■ **Exercise details**: Scan the data below for the string "example". Show every line where it turns up.

[Stored items from a collection]
------------------------------------------------

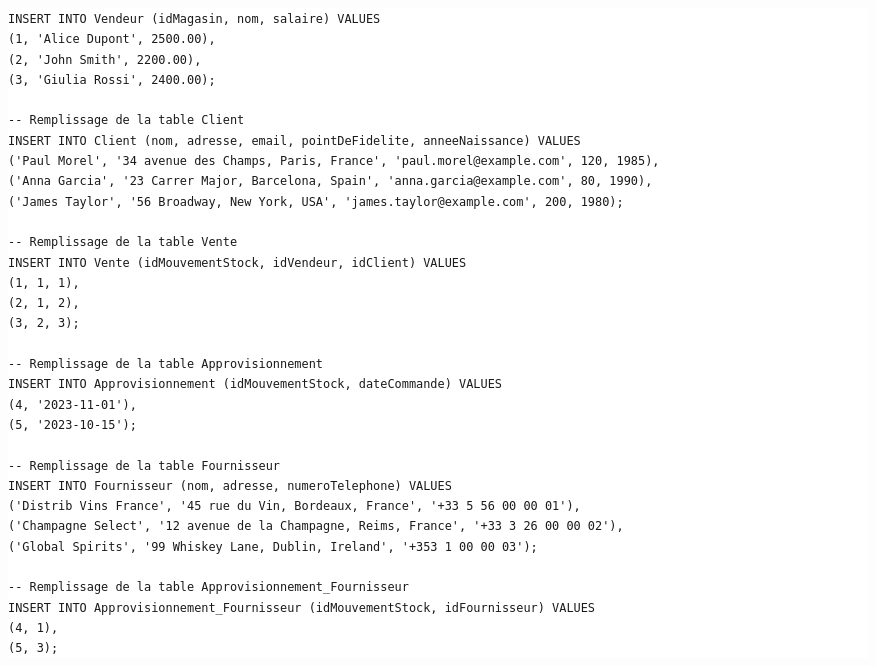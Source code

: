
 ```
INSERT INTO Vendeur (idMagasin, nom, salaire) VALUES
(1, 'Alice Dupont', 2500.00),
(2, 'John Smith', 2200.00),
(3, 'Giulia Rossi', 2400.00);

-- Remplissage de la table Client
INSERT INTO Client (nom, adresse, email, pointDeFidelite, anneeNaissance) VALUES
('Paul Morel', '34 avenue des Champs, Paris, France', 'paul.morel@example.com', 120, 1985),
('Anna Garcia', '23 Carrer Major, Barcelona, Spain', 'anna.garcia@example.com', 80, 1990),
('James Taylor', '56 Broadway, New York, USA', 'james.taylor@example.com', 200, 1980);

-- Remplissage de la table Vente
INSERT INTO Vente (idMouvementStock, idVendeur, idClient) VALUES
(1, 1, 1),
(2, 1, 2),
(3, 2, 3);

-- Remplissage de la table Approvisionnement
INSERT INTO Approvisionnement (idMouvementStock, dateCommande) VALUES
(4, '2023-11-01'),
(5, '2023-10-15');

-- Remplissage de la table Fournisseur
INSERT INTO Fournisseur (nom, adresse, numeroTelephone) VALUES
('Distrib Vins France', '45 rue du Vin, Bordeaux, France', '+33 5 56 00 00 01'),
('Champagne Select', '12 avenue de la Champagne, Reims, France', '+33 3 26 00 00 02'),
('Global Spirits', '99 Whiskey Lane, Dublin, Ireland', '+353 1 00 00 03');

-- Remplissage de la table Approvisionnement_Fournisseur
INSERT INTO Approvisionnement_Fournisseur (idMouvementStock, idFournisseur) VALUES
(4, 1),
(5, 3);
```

------------------------------------------------

■ **Written reply**:
('Paul Morel', '34 avenue des Champs, Paris, France', 'paul.morel@example.com', 120, 1985),
('Anna Garcia', '23 Carrer Major, Barcelona, Spain', 'anna.garcia@example.com', 80, 1990),
('James Taylor', '56 Broadway, New York, USA', 'james.taylor@example.com', 200, 1980);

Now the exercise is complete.